Healthy people rarely have folic acid deficiency. But deficiencies can result from improper diet or a malabsorption syndrome. People with chronic hemolytic anemias, including sickle cell anemia, G6PD deficiency or thalassemia, may need folic acid supplements. Other conditions that increase the need for folic acid include:

  • Malabsorption syndromes. These can include lactose intolerance, celiac sprue, and cystic fibrosis.

  • Inflammatory bowel disease. These include Crohn's disease and ulcerative colitis.

  • Surgical removal of the jejunum (a part of the small intestine)

  • Cancer

  • Hemochromatosis

  • Underactive thyroid (hypothyroidism)

  • Dialysis

  • Moderate to heavy alcohol use

Women who are pregnant or breastfeeding may need to take supplements, but you should talk to your healthcare provider before doing so. The difference between prescription and over-the-counter prenatal vitamins is the amount of folic acid they contain.

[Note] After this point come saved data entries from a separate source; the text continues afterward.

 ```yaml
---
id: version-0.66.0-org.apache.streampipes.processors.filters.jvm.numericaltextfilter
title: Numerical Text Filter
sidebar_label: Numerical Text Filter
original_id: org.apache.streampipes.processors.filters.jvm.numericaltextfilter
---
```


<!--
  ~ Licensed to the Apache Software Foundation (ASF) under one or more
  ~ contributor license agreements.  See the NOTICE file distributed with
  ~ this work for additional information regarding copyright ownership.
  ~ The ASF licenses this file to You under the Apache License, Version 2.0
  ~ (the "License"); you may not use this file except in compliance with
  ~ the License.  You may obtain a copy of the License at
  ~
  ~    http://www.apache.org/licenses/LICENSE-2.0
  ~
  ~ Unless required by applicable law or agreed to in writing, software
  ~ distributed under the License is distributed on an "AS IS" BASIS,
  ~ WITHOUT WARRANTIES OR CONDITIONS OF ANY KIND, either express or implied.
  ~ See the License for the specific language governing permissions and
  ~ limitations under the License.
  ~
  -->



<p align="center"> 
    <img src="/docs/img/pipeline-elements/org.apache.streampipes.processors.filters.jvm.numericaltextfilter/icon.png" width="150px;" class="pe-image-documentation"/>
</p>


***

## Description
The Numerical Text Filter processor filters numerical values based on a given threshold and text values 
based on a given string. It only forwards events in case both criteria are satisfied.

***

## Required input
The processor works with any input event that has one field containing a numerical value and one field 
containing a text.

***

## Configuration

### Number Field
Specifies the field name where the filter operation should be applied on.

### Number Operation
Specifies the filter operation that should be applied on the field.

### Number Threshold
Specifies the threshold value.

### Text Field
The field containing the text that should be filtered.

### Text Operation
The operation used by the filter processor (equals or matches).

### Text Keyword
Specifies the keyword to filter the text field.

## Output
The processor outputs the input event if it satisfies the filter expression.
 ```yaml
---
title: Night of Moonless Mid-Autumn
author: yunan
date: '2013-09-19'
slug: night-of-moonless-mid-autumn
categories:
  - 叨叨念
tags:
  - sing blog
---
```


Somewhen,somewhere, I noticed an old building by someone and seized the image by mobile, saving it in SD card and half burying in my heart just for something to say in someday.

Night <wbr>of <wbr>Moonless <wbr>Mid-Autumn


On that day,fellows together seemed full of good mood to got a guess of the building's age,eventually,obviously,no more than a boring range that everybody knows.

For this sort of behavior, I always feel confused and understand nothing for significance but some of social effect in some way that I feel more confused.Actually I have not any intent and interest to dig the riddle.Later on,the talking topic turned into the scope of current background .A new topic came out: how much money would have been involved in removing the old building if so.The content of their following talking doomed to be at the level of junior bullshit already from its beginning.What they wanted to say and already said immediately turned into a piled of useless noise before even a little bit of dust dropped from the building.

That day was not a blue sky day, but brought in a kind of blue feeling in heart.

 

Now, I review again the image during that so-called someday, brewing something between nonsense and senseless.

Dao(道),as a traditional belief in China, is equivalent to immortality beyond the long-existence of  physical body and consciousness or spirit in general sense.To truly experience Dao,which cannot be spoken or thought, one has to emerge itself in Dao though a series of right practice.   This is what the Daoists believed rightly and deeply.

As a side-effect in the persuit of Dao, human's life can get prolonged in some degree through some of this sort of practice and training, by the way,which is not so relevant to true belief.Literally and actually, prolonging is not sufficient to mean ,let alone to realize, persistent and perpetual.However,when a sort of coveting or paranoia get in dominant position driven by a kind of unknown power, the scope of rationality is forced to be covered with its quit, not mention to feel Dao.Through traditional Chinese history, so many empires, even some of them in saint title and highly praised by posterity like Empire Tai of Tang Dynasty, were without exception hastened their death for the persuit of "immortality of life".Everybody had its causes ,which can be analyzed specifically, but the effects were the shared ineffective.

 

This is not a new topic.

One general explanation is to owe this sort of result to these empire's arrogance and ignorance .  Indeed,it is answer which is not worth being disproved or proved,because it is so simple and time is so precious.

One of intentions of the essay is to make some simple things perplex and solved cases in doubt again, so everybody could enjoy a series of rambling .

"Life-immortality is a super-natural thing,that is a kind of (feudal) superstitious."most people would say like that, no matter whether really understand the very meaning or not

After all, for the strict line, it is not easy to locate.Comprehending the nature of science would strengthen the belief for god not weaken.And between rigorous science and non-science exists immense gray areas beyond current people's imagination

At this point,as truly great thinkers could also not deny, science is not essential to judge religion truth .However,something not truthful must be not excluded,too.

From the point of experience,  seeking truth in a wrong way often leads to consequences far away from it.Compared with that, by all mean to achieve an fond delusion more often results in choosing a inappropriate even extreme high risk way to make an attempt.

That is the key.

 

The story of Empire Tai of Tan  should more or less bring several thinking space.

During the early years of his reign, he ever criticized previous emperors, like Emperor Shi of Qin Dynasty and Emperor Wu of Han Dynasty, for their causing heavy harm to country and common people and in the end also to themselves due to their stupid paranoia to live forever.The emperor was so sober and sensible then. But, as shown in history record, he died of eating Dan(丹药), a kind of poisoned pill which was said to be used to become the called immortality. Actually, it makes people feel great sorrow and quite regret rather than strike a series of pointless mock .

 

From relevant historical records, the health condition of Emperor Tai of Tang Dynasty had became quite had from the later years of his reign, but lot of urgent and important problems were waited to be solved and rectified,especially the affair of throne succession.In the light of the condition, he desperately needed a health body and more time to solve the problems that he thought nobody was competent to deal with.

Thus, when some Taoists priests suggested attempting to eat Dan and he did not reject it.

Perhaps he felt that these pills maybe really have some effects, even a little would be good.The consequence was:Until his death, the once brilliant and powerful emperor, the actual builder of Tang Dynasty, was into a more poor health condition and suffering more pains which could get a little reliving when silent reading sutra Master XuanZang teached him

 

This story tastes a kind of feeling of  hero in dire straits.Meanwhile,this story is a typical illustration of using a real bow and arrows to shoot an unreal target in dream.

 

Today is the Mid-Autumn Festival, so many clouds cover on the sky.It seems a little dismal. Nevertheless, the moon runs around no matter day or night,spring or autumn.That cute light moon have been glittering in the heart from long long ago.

The main disease linked with folic acid deficiency is megaloblastic anemia. In this condition, the red blood cells are enlarged (macrocytic). But they tend to have normal amounts of hemoglobin inside (normochromic).

If you have a folic acid deficiency, you have a reduced number of white blood cells. The nuclei of the white cells have excessive numbers of lobes (hypersegmentation).

Symptoms of folic acid deficiency include the following:

  • Swelling of your tongue

  • Diarrhea

  • Fatigue

  • Irritability

  • A slight decrease in mental function

Side effects, toxicity, and interactions

There are no known side effects linked with large doses of folic acid. But excessively large dosages may cause kidney damage. High doses may also cause a loss of appetite.

You shouldn’t take folic acid if you have untreated pernicious anemia unless your healthcare provider tells you to do so. High doses of folic acid can mask pernicious anemia. This is due to vitamin B-12 deficiency. Your healthcare provider may watch you closely if you have vitamin B-12 deficiency, and you also need folic acid supplements. 

Many medicines affect folic acid. This increases your need for supplemental doses of vitamin B-9. These include oral birth control pills. These medicines also include pentamidine, trimethoprim, triamterene, and pyrimethamine. You may also need folic acid supplements if you take medicines for seizures. These include phenytoin, primidone, and phenobarbital.

Some cancers are treated with folic acid antagonists. These are medicines that block the function of folic acid. You shouldn’t take folic acid supplements while you’re on chemotherapy unless your healthcare provider tells you to do so.